The plan is to broadcast 24/7.
Heh. I volunteered as Operations Director there back in late 2000-early 2001 and I remember suggesting something similar and catching a lot of flak for the idea from many people (students and community volunteers) for even suggesting that WMFO "sell out to the man" and play music off a computer "like all those commercial stations do". Later I suggested they set up a rebroadcasting deal with WBRS, which at the time was on the air a lot more than WMFO was (and, many years previous, there was a rebroadcasting deal between the two stations...according to some documents I found buried in the file cabinets) and I even managed to set up a radio tuned to 100.1 to see if it would work (it sort-of did) but nothing formal ever came of it.
Anyways, it's interesting how in the past two or three years, the attitudes about using computer automation to fill the time at college stations have shifted radically as a new generation of students have come in. Previously they all just assumed that all computer automation was a bad thing because, at the time, only commercial stations had done it, and commercial radio was "evil". Now they've all grown up on iTunes and think it's weird if there ISN'T an automation system of some kind.

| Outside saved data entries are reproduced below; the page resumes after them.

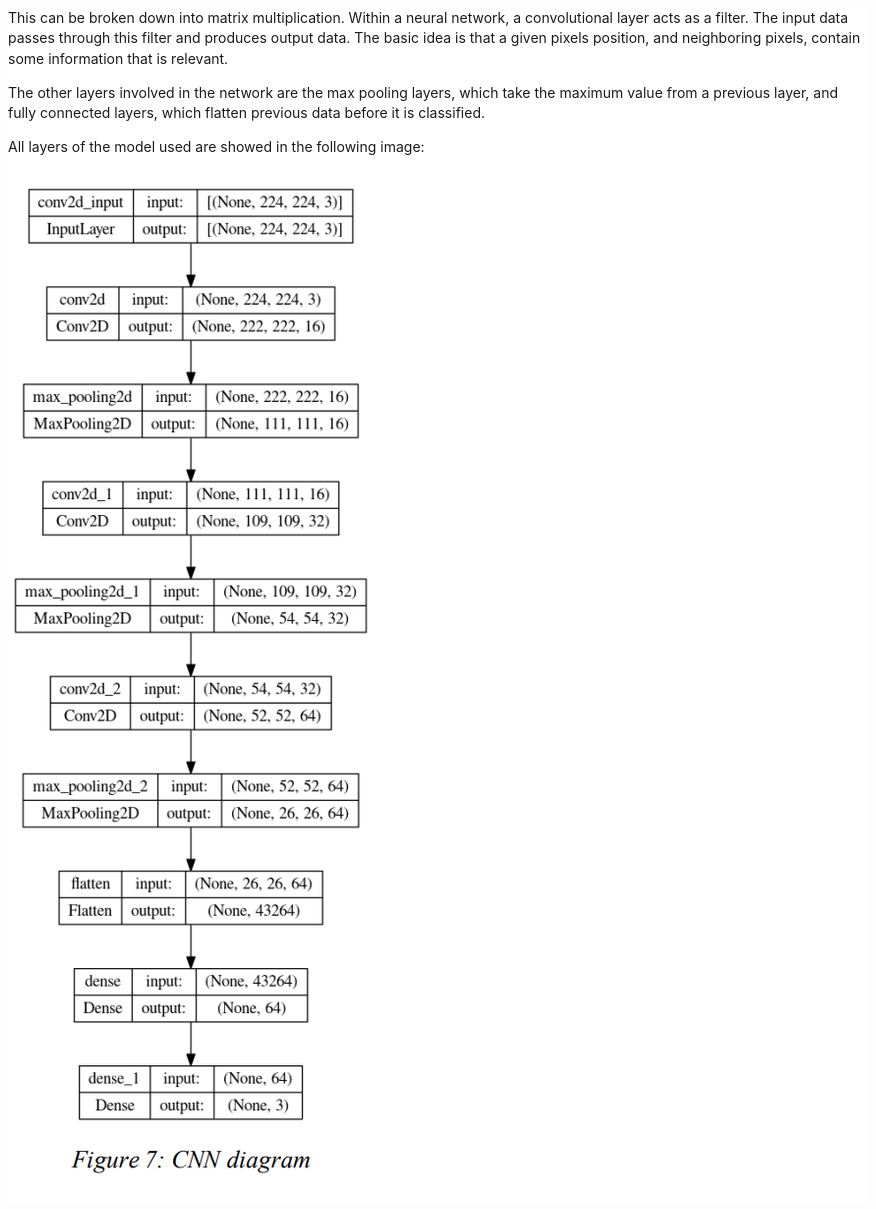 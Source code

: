 This can be broken down into matrix multiplication. Within a neural network, a convolutional
layer acts as a filter. The input data passes through this filter and produces output data. The basic
idea is that a given pixels position, and neighboring pixels, contain some information that is
relevant.

The other layers involved in the network are the max pooling layers, which take the maximum
value from a previous layer, and fully connected layers, which flatten previous data before it is
classified.

All layers of the model used are showed in the following image:

![](Images/CNN-diagram.PNG)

Speaking of which, has the station decided on a method for getting all the music into the computer system? We've been using MoonDogDigital's RoboStation at WEOS/WHWS for the past two months and it took a lot of tweaking to get it to play nice with our Enco system, but it's working great now. Not exactly cheap (but nor would I call it "expensive") but well worth it.
Ah well, it's all good. This is a great upgrade for WMFO, btw...the old Arrakis boards had terrible RF crossover/"bleed-in" problems, and the 30+ year old wiring had been "cut-splice-repeat" about 50 times over, long before I got there.